> Instructions for the task
Your job is to report every line of the entries that has "Enables".

> Supplied material
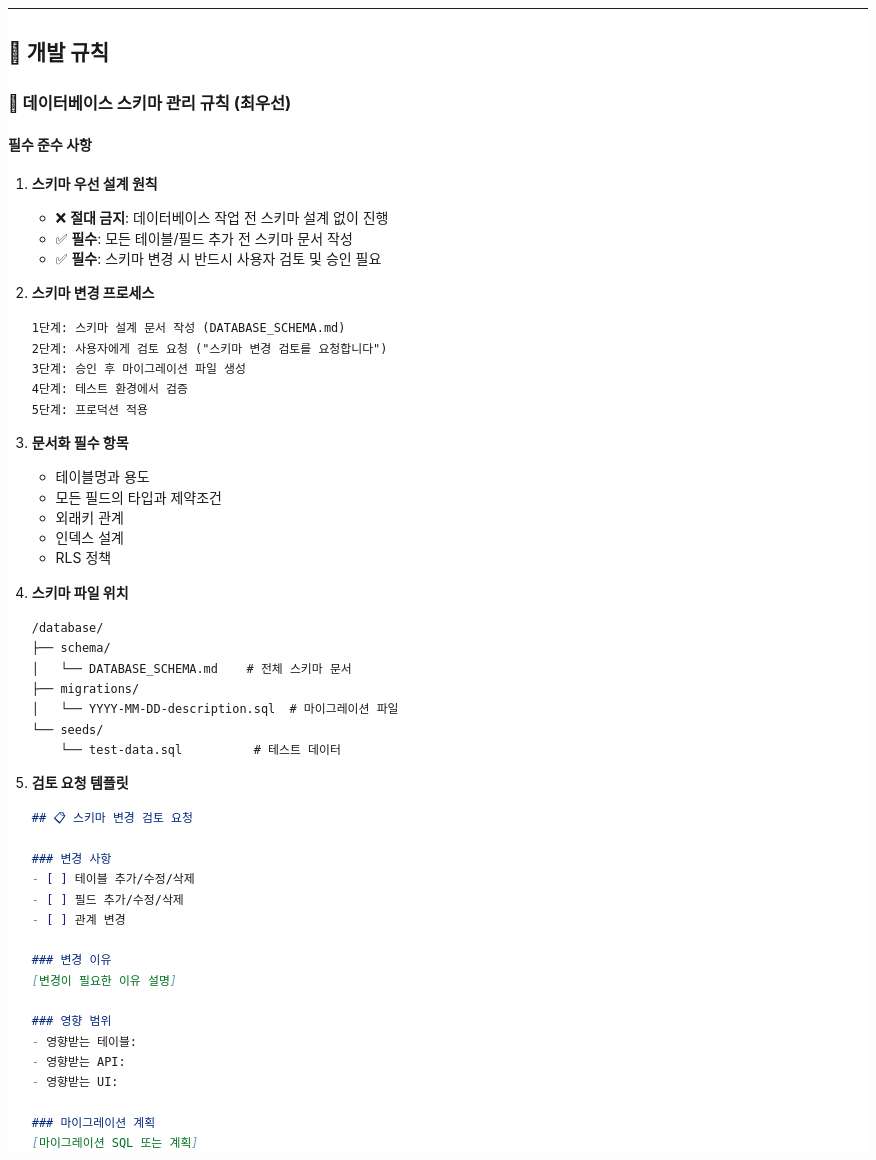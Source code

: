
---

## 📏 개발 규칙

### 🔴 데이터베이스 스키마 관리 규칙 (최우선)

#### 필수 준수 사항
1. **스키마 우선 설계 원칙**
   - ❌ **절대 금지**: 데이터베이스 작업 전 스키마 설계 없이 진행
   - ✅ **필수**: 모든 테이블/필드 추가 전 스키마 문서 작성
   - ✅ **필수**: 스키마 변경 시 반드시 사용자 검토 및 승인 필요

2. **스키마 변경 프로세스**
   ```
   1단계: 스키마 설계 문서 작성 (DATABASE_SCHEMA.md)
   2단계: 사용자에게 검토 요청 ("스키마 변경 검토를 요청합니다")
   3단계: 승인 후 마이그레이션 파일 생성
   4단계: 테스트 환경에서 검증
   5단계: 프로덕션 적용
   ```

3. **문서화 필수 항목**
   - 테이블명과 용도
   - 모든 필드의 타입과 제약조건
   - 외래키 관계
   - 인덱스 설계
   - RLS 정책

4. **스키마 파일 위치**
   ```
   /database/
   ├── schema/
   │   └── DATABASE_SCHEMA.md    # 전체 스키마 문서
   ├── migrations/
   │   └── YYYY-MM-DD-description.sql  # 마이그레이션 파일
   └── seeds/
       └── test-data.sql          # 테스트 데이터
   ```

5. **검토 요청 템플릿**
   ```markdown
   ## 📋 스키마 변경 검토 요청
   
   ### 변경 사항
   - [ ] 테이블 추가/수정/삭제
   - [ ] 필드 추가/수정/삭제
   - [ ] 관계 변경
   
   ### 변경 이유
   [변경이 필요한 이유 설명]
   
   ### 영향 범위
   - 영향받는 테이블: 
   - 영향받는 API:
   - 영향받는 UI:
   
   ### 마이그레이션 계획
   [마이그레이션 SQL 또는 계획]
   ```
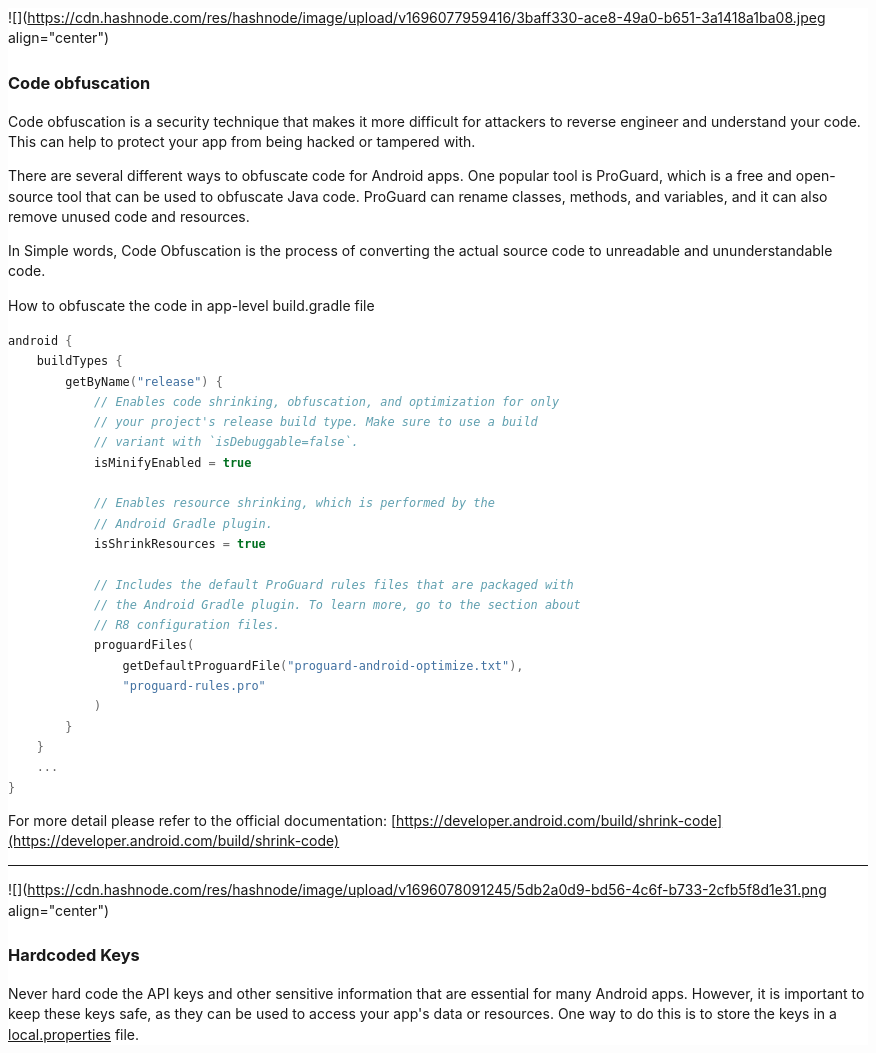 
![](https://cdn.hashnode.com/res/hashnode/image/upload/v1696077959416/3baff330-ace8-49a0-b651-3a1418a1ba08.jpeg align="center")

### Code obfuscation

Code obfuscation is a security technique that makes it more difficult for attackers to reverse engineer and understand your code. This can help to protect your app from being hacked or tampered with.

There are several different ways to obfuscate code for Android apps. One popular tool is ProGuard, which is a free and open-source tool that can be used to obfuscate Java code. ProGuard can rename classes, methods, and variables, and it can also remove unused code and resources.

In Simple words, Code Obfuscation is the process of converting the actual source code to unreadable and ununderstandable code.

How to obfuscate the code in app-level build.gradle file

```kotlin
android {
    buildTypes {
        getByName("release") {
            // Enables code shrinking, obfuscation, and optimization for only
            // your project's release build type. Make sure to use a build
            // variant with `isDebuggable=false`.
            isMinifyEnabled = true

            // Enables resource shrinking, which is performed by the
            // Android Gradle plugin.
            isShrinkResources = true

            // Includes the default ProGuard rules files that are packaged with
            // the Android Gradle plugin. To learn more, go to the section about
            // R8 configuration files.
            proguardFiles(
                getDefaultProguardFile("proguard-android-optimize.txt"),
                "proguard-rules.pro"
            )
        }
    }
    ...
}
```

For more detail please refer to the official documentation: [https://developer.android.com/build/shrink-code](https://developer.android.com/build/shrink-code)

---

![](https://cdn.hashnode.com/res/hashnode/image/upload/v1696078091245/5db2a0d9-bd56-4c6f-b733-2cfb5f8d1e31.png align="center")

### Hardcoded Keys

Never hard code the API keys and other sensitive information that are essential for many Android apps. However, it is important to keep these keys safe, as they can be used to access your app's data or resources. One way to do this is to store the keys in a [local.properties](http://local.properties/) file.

> Your response
            // Enables code shrinking, obfuscation, and optimization for only
            // Enables resource shrinking, which is performed by the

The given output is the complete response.